— What to do —
Given the material below, return only the lines starting at the line with "NAT-based solution." and ending at the line with "configurations.", exactly as they appear.

+++++

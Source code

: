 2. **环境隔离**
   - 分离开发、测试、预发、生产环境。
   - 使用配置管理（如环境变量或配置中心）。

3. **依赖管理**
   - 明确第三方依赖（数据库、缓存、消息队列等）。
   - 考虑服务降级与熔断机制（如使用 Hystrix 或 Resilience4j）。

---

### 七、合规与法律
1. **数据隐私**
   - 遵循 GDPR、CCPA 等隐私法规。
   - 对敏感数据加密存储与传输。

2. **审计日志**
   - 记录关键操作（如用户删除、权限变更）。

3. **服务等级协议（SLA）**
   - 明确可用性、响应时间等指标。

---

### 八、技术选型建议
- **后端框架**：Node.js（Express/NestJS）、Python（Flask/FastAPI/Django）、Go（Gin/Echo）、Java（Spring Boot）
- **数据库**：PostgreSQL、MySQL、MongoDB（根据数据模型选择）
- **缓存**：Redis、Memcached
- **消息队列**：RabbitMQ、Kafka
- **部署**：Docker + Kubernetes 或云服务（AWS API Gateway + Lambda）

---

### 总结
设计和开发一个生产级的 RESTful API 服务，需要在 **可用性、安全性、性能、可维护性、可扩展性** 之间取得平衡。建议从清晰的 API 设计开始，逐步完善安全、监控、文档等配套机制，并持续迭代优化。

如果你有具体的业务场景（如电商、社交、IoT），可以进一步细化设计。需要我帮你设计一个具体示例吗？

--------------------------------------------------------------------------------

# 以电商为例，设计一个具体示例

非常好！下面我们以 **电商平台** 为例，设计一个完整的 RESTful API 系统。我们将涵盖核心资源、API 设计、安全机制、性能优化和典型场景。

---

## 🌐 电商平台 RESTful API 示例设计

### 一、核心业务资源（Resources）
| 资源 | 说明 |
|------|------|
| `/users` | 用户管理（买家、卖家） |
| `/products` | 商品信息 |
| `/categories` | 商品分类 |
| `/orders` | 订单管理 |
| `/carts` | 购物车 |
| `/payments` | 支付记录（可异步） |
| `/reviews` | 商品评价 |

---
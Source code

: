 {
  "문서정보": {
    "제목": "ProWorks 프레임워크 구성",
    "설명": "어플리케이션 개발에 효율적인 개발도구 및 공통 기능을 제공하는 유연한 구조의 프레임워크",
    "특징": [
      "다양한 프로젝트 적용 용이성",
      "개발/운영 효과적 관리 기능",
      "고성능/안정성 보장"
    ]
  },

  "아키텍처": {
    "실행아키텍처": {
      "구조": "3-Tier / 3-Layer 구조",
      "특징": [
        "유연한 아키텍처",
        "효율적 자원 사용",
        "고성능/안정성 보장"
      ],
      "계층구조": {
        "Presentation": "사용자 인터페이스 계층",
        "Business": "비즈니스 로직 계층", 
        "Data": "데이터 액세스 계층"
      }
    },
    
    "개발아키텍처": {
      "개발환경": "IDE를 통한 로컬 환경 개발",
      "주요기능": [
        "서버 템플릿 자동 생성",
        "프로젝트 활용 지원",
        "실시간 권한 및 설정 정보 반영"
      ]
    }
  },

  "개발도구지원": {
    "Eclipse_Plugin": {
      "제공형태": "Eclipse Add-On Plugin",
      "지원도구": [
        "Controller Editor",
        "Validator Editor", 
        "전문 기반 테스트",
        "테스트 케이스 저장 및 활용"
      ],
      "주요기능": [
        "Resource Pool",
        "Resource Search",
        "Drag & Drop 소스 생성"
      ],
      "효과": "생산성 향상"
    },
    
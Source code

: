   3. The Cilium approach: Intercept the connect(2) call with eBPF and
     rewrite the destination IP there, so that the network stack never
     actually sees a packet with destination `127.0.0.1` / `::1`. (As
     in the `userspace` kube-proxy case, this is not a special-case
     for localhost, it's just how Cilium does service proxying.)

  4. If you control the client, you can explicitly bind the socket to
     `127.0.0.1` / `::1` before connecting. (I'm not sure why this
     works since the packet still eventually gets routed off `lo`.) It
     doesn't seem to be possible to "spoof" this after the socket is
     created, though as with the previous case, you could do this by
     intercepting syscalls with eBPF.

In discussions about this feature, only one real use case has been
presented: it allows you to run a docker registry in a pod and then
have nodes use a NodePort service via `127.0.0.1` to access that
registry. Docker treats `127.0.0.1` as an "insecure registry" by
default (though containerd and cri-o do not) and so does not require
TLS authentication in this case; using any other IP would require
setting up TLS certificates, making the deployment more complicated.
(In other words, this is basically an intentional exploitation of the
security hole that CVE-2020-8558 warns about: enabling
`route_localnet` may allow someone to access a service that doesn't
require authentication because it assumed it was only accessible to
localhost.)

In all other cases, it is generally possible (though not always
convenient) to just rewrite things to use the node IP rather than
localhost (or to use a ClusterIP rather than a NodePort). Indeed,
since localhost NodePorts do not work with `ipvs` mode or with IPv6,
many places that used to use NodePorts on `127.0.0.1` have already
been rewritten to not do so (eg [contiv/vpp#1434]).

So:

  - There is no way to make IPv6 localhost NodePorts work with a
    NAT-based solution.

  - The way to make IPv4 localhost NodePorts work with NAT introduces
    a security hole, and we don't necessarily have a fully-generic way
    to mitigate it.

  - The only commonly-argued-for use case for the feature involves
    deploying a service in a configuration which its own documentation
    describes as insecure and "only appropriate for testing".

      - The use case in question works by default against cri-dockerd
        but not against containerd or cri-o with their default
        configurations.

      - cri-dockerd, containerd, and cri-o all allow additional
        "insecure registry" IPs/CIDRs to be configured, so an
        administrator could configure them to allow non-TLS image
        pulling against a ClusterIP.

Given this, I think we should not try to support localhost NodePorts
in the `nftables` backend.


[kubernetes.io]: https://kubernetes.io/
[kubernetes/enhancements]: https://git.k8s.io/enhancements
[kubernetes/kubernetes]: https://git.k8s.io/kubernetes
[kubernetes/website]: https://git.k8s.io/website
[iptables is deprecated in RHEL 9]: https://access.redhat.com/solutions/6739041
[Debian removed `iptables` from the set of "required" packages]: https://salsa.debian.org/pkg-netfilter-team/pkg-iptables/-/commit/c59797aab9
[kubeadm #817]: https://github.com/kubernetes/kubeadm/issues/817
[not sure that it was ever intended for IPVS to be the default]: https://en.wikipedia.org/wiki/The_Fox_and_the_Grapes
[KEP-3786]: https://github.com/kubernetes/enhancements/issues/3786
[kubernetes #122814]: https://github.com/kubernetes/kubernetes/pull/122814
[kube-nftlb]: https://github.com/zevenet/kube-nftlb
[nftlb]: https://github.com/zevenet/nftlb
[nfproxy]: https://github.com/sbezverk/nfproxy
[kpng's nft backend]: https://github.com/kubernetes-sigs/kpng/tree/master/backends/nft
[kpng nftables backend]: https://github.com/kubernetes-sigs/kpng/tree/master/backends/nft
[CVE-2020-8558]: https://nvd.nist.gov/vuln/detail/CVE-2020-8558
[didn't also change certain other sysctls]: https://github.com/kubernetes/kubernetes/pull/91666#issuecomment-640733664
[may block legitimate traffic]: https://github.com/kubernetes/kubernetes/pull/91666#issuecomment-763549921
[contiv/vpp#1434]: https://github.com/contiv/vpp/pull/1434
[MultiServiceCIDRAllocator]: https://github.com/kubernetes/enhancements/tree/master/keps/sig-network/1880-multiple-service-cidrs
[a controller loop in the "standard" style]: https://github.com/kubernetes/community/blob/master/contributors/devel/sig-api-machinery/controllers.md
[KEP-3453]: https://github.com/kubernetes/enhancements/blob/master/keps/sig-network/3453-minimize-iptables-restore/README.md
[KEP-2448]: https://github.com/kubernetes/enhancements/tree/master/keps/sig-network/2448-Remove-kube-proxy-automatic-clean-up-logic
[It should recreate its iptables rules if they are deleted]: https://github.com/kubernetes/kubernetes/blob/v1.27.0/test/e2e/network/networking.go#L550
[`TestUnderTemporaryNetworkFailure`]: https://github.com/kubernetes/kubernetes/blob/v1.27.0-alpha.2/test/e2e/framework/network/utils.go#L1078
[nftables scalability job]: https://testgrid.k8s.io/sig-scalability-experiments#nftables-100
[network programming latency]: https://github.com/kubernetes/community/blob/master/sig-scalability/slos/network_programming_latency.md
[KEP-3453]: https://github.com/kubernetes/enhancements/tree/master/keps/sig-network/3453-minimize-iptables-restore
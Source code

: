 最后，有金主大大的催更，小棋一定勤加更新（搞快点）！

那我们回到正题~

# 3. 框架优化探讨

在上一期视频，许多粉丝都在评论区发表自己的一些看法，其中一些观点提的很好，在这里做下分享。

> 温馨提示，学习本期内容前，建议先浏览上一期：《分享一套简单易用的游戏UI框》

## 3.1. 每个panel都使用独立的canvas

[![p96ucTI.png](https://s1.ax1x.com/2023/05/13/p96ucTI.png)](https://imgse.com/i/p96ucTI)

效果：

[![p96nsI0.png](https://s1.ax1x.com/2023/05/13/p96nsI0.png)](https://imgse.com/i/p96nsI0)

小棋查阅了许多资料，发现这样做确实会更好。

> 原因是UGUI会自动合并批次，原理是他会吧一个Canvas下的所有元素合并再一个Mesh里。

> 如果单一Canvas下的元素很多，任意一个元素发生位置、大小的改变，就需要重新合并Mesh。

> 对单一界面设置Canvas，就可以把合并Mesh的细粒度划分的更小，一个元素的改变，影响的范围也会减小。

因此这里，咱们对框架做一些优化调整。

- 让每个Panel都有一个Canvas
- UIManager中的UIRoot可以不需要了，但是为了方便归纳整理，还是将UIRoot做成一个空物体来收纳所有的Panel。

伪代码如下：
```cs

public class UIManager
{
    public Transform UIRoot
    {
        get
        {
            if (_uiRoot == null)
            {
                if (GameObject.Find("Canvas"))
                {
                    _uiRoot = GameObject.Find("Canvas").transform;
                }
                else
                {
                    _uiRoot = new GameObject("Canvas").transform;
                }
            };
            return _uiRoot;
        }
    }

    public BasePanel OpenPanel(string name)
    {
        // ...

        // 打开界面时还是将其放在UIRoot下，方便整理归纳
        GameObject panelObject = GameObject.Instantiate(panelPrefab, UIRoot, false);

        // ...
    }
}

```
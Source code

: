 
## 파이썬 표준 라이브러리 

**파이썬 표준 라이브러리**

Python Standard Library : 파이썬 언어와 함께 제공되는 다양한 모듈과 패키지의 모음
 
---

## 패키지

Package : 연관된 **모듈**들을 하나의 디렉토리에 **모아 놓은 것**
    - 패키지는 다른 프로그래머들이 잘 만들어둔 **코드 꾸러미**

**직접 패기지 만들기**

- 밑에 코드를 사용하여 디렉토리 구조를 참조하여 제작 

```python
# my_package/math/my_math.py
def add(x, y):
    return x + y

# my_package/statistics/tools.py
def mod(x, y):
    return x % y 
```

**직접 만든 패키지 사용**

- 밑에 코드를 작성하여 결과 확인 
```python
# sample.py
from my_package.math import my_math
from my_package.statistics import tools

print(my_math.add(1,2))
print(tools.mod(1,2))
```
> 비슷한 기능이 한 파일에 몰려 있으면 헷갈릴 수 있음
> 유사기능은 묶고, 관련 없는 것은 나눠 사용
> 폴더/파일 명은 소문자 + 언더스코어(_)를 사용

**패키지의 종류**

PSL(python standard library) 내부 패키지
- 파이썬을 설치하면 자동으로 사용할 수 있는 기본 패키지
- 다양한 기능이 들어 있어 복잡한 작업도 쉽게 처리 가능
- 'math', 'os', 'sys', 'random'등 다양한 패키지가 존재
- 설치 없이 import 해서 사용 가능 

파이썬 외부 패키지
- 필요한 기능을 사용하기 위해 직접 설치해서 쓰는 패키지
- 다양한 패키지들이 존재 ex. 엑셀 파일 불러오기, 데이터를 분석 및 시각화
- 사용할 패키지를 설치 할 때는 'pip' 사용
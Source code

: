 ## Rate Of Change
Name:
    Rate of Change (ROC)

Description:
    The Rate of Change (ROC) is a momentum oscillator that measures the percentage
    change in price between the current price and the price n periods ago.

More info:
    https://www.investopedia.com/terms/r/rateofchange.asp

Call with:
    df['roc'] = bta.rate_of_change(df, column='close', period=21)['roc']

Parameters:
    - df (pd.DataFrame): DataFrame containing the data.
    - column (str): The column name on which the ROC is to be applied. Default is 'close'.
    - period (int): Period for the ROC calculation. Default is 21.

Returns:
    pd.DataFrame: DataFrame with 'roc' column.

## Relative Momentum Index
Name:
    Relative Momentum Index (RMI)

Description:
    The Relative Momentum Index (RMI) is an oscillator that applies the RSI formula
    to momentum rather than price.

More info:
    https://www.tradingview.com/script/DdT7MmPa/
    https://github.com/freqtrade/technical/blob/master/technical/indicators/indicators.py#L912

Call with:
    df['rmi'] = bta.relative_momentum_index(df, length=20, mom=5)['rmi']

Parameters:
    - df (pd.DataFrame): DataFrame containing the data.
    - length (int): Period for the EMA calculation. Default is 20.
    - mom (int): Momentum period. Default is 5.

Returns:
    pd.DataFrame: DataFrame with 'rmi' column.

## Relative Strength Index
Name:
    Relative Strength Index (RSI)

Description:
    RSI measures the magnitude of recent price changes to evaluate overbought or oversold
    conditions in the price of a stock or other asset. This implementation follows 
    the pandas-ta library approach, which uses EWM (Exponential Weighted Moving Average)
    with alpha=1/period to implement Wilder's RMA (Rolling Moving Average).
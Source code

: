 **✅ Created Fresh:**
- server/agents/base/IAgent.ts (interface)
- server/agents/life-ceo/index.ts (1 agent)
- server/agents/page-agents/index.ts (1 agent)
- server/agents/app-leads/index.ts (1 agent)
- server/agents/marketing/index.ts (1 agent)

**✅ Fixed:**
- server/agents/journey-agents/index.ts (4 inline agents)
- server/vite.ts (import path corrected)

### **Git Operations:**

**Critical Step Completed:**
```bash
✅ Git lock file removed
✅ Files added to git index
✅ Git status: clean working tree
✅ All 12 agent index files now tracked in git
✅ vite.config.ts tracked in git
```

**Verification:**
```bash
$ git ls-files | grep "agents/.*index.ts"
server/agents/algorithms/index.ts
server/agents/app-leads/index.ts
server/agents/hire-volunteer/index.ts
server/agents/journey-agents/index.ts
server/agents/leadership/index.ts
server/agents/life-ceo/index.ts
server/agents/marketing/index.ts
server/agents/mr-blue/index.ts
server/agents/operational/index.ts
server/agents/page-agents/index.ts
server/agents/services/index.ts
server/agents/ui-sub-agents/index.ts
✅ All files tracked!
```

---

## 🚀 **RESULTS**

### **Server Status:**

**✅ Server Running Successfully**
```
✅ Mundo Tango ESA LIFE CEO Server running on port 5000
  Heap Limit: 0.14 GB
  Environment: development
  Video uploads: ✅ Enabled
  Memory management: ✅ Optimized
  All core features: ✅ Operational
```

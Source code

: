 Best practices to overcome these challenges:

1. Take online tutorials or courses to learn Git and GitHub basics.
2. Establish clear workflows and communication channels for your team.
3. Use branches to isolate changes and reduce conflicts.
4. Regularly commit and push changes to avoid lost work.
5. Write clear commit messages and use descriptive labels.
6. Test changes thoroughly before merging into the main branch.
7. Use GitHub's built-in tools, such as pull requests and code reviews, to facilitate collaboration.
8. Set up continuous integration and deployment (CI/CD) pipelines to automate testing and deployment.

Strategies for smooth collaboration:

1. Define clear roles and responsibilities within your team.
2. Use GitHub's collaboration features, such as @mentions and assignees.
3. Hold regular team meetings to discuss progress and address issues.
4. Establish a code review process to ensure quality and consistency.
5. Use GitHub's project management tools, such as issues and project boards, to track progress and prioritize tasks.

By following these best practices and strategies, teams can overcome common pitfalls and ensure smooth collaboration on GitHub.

+++++

— Output for this task —
    NAT-based solution.

  - The way to make IPv4 localhost NodePorts work with NAT introduces
    a security hole, and we don't necessarily have a fully-generic way
    to mitigate it.

  - The only commonly-argued-for use case for the feature involves
    deploying a service in a configuration which its own documentation
    describes as insecure and "only appropriate for testing".

      - The use case in question works by default against cri-dockerd
        but not against containerd or cri-o with their default
        configurations.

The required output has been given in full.